------ Material provided ------

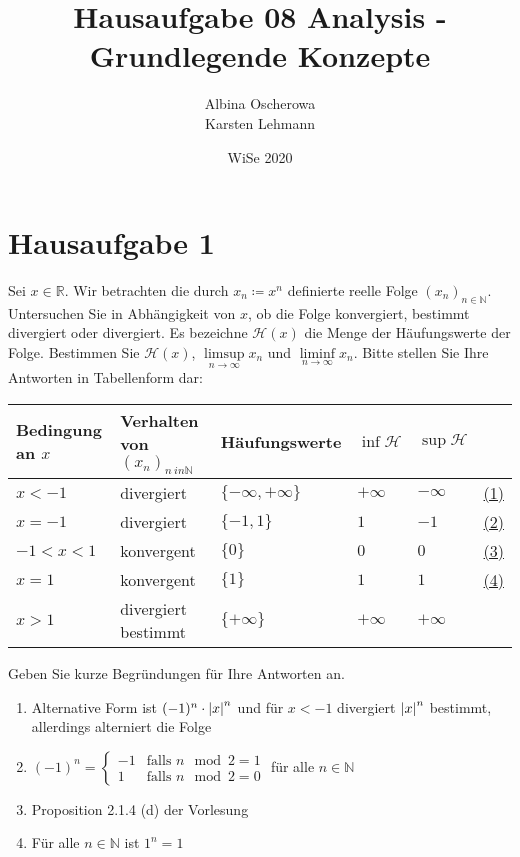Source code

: \documentclass{article}
\author{Albina Oscherowa \\ Karsten Lehmann}
\date{WiSe 2020}
\title{Hausaufgabe 08 Analysis - Grundlegende Konzepte}
\begin{document}
\section*{Hausaufgabe 1}

Sei $x \in \mathbb{R}$. Wir betrachten die durch $x_n \coloneqq x^n$ definierte reelle Folge
$\left(x_n\right)_{n\in\mathbb{N}}$. Untersuchen Sie in Abhängigkeit von $x$, ob die Folge
konvergiert, bestimmt divergiert oder divergiert. Es bezeichne $\mathcal{H}(x)$ die Menge der
Häufungswerte der Folge. Bestimmen Sie $\mathcal{H}(x)$, $\underset{n \to \infty}\limsup x_n$
und $\underset{n \to \infty}\liminf x_n$.
Bitte stellen Sie Ihre Antworten in Tabellenform dar:

\begin{small}
\begin{tabularx}{\textwidth}{X|X|X|X|lr}
Bedingung an $x$ & Verhalten von $\left(x_n\right)_{n\ in \mathbb{N}}$ & Häufungswerte & $\inf \mathcal{H}$ & $\sup \mathcal{H}$ \\
\hline
$x < -1$         & divergiert          & $\{-\infty,  +\infty\}$ & $+\infty$ & $-\infty$ & \hyperref[beg:1]{(1)} \\
$x = -1$         & divergiert          & $\{ -1, 1 \}$           & $1$       & $-1$      & \hyperref[beg:2]{(2)} \\
$-1 < x < 1$     & konvergent          & $\{ 0 \}$               & $0$       & $0$       & \hyperref[beg:3]{(3)} \\
$x = 1$          & konvergent          & $\{ 1 \}$               & $1$       & $1$       & \hyperref[beg:4]{(4)} \\
$x > 1$          & divergiert bestimmt & $\{ +\infty \}$               & $+\infty$ & $+\infty$ \\
\end{tabularx}
\end{small}

\noindent
Geben Sie kurze Begründungen für Ihre Antworten an.

\begin{enumerate}[(1)]
\item
  \label{beg:1} Alternative Form ist $(-1)^n \cdot \abs{x}^n$ und für $x < -1$ divergiert $\abs{x}^n$ bestimmt, allerdings alterniert die Folge
\item
  \label{beg:2} $(-1)^n = \begin{cases}-1 & \text{falls } n \mod 2 = 1\\ 1 & \text{falls } n \mod 2 = 0 \end{cases}$
  für alle $n \in \mathbb{N}$
\item
  \label{beg:3} Proposition 2.1.4 (d) der Vorlesung
\item
  \label{beg:4} Für alle $n \in \mathbb{N}$ ist $1^n = 1$
\end{enumerate}
\end{document}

------

▶ **Exercise description**
With all pictures removed, reproduce the lines from the top of the entries above through the line containing "konvergiert, bestimmt divergiert", exactly as written.

▶ **Completed task**
Source code

: \documentclass{article}
\author{Albina Oscherowa \\ Karsten Lehmann}
\date{WiSe 2020}
\title{Hausaufgabe 08 Analysis - Grundlegende Konzepte}
\begin{document}
\section*{Hausaufgabe 1}

Sei $x \in \mathbb{R}$. Wir betrachten die durch $x_n \coloneqq x^n$ definierte reelle Folge
$\left(x_n\right)_{n\in\mathbb{N}}$. Untersuchen Sie in Abhängigkeit von $x$, ob die Folge
konvergiert, bestimmt divergiert oder divergiert. Es bezeichne $\mathcal{H}(x)$ die Menge der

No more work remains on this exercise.